Glenn Ligon | 2014 | Double America 2

I wrote this a few days after the election, mainly as a way to put my thoughts to paper. I suppose I thought it was all I needed, but in the last week I’ve found myself reading it as reminder of how I felt and what’s important.

Hi Trump Voter,

I get it. You probably don’t identify as a racist, a homophobe, or a womanizing misogynist (and you’re tired of being labeled as such). You’re also scared and concerned for your well-being. You feel wrongly judged and incorrectly labeled as a deplorable, lumped in with the KKK and neo-Nazis (both are definitely deplorable, and definitely Trump supporters). You might feel that those of us who live in coastal urban clusters don’t understand your plight or that immigrants have taken your jobs.
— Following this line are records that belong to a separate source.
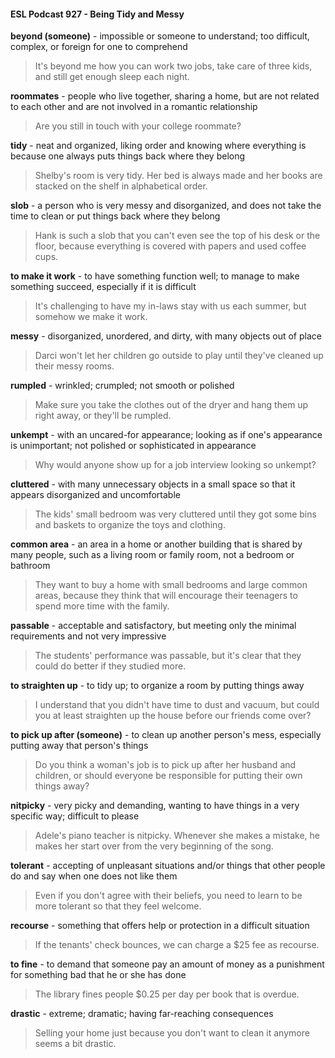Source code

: #### ESL Podcast 927 - Being Tidy and Messy

**beyond (someone)** - impossible or someone to understand; too difficult,
complex, or foreign for one to comprehend

> It's beyond me how you can work two jobs, take care of three kids, and still get
enough sleep each night.

**roommates** - people who live together, sharing a home, but are not related to
each other and are not involved in a romantic relationship

> Are you still in touch with your college roommate?

**tidy** - neat and organized, liking order and knowing where everything is because
one always puts things back where they belong

> Shelby's room is very tidy. Her bed is always made and her books are stacked
on the shelf in alphabetical order.

**slob** - a person who is very messy and disorganized, and does not take the time
to clean or put things back where they belong

> Hank is such a slob that you can't even see the top of his desk or the floor,
because everything is covered with papers and used coffee cups.

**to make it work** - to have something function well; to manage to make
something succeed, especially if it is difficult

> It's challenging to have my in-laws stay with us each summer, but somehow we
make it work.

**messy** - disorganized, unordered, and dirty, with many objects out of place

> Darci won't let her children go outside to play until they've cleaned up their
messy rooms.

**rumpled** - wrinkled; crumpled; not smooth or polished

> Make sure you take the clothes out of the dryer and hang them up right away,
or they'll be rumpled.

**unkempt** - with an uncared-for appearance; looking as if one's appearance is
unimportant; not polished or sophisticated in appearance

> Why would anyone show up for a job interview looking so unkempt?

**cluttered** - with many unnecessary objects in a small space so that it appears
disorganized and uncomfortable

> The kids' small bedroom was very cluttered until they got some bins and
baskets to organize the toys and clothing.

**common area** - an area in a home or another building that is shared by many
people, such as a living room or family room, not a bedroom or bathroom

> They want to buy a home with small bedrooms and large common areas,
because they think that will encourage their teenagers to spend more time with
the family.

**passable** - acceptable and satisfactory, but meeting only the minimal
requirements and not very impressive

> The students' performance was passable, but it's clear that they could do better
if they studied more.

**to straighten up** - to tidy up; to organize a room by putting things away

> I understand that you didn't have time to dust and vacuum, but could you at
least straighten up the house before our friends come over?

**to pick up after (someone)** - to clean up another person's mess, especially
putting away that person's things

> Do you think a woman's job is to pick up after her husband and children, or
should everyone be responsible for putting their own things away?

**nitpicky** - very picky and demanding, wanting to have things in a very specific
way; difficult to please

> Adele's piano teacher is nitpicky. Whenever she makes a mistake, he makes
her start over from the very beginning of the song.

**tolerant** - accepting of unpleasant situations and/or things that other people do
and say when one does not like them

> Even if you don't agree with their beliefs, you need to learn to be more tolerant
so that they feel welcome.

**recourse** - something that offers help or protection in a difficult situation

> If the tenants' check bounces, we can charge a $25 fee as recourse.

**to fine** - to demand that someone pay an amount of money as a punishment for
something bad that he or she has done

> The library fines people $0.25 per day per book that is overdue.

**drastic** - extreme; dramatic; having far-reaching consequences

> Selling your home just because you don't want to clean it anymore seems a bit
drastic.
I hope you’ll read on even when I say that you’re not entirely right. I’m not to blame for what ails your communities, but I’m not oblivious to your struggle.

You say you want to be understood; well, ditto.

Your support for Trump was a rejection of what makes our country whole. You might have voted for reasons you feel are justifiable, or perhaps you simply sought to ‘shake things up’ in Washington, but in the process you have propelled and legitimized some dark forces which I wrongly thought we’d left behind.

You reject the notion that I have a right to be here, that my hard work and dedication should pay off in the same way you expect yours to, and that my education and drive are worth as much as yours. You affirmed that my dreams are second to yours, and that my hopes and aspirations need to be approved by you. All this, for no other reason than the fear of what I represent: an ‘other,’ something new and unknown to you. With your vote, you’ve opted to enshrine whiteness and maleness as uniquely worthy (as if that false notion needed any reinforcement). In an odd way I owe you some thanks for alerting me that this oppression is not a relic of a distant past, but rather a force that we must address and resist.

Yes, I am hurt and I am distraught. I believed you thought more of me and of the value my culture and background have added to our melting pot. But I won’t accept your explanations and justifications of your vote as you seek to make sense of what you have supported. The views of your candidate and the danger he poses to the nation and to our social fabric were on clear display for the 18+ months of campaigning. To say that you’re surprised to learn how I feel about your decision affirms that you spared no thought for my humanity and my well-being when you made your choice.

And today I want you to know that I see your oppression, and I reject it.

I will not allow this to be normalized. I refuse to describe your decision as a tolerable part of our current social dynamics and national identity. This fear and hatred will not be institutionalized.

I don’t intend to slow down, and I don’t intend to back off. You have reminded me that I need to be bold, loud, and active.

Gloria Steinem put it best when she said that your vote was a vote against the future, a future that is coming anyway. And despite your vote, maybe even because of it, I’m ready to do everything I can to make sure we get there.